* [Exercise prompt]:
Reproduce exactly the line with "It is expected" and all the lines beneath it, stopping only at the end of the material.

==========

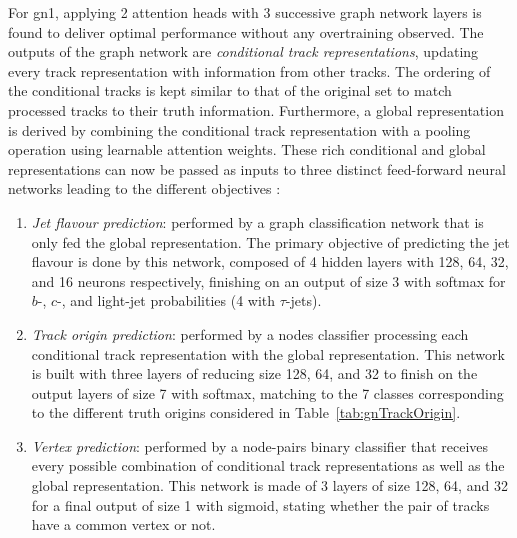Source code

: For \gls{gn1}, applying 2 attention heads with 3 successive graph network layers is found to deliver optimal performance without any overtraining observed. The outputs of the graph network are \textit{conditional track representations}, updating every track representation with information from other tracks. The ordering of the conditional tracks is kept similar to that of the original set to match processed tracks to their truth information. Furthermore, a global representation is derived by combining the conditional track representation with a pooling operation using learnable attention weights. These rich conditional and global representations can now be passed as inputs to three distinct feed-forward neural networks leading to the different objectives \cite{ATL-PHYS-PUB-2022-027}:
\begin{enumerate}
  \item \textit{Jet flavour prediction}: performed by a graph classification network that is only fed the global representation. The primary objective of predicting the jet flavour is done by this network, composed of 4 hidden layers with 128, 64, 32, and 16 neurons respectively, finishing on an output of size 3 with softmax for $b$-, $c$-, and light-jet probabilities (4 with $\tau$-jets).
  \item \textit{Track origin prediction}: performed by a nodes classifier processing each conditional track representation with the global representation. This network is built with three layers of reducing size 128, 64, and 32 to finish on the output layers of size 7 with softmax, matching to the 7 classes corresponding to the different truth origins considered in Table~\ref{tab:gnTrackOrigin}.
  \item \textit{Vertex prediction}: performed by a node-pairs binary classifier that receives every possible combination of conditional track representations as well as the global representation. This network is made of 3 layers of size 128, 64, and 32 for a final output of size 1 with sigmoid, stating whether the pair of tracks have a common vertex or not. 
\end{enumerate}

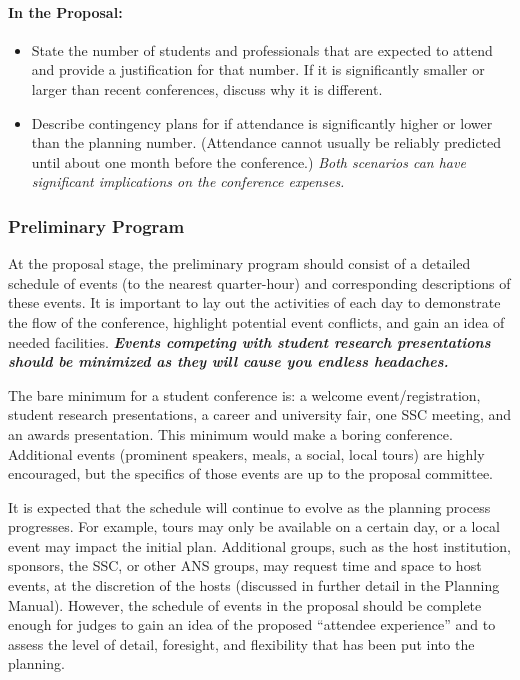 \documentclass[12pt]{article}
\begin{document}
\paragraph{In the Proposal:}
\begin{itemize}
    \item{State the number of students and professionals that are expected to attend and provide a justification for that number. If it is significantly smaller or larger than recent conferences, discuss why it is different.}
    \item{Describe contingency plans for if attendance is significantly higher or lower than the planning number. (Attendance cannot usually be reliably predicted until about one month before the conference.) \emph{Both scenarios can have significant implications on the conference expenses.}}
\end{itemize}

\subsubsection{Preliminary Program}
At the proposal stage, the preliminary program should consist of a detailed schedule of events (to the nearest quarter-hour) and corresponding descriptions of these events. It is important to lay out the activities of each day to demonstrate the flow of the conference, highlight potential event conflicts, and gain an idea of needed facilities. \textit{\textbf{Events competing with student research presentations should be minimized as they will cause you endless headaches.}}

The bare minimum for a student conference is: a welcome event/registration, student research presentations, a career and university fair, one SSC meeting, and an awards presentation. This minimum would make a boring conference. Additional events (prominent speakers, meals, a social, local tours) are highly encouraged, but the specifics of those events are up to the proposal committee.

It is expected that the schedule will continue to evolve as the planning process progresses. For example, tours may only be available on a certain day, or a local event may impact the initial plan. Additional groups, such as the host institution, sponsors, the SSC, or other ANS groups, may request time and space to host events, at the discretion of the hosts (discussed in further detail in the Planning Manual). However, the schedule of events in the proposal should be complete enough for judges to gain an idea of the proposed ``attendee experience” and to assess the level of detail, foresight, and flexibility that has been put into the planning.
\end{document}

==========

* [Reply]:
It is expected that the schedule will continue to evolve as the planning process progresses. For example, tours may only be available on a certain day, or a local event may impact the initial plan. Additional groups, such as the host institution, sponsors, the SSC, or other ANS groups, may request time and space to host events, at the discretion of the hosts (discussed in further detail in the Planning Manual). However, the schedule of events in the proposal should be complete enough for judges to gain an idea of the proposed ``attendee experience” and to assess the level of detail, foresight, and flexibility that has been put into the planning.
\end{document}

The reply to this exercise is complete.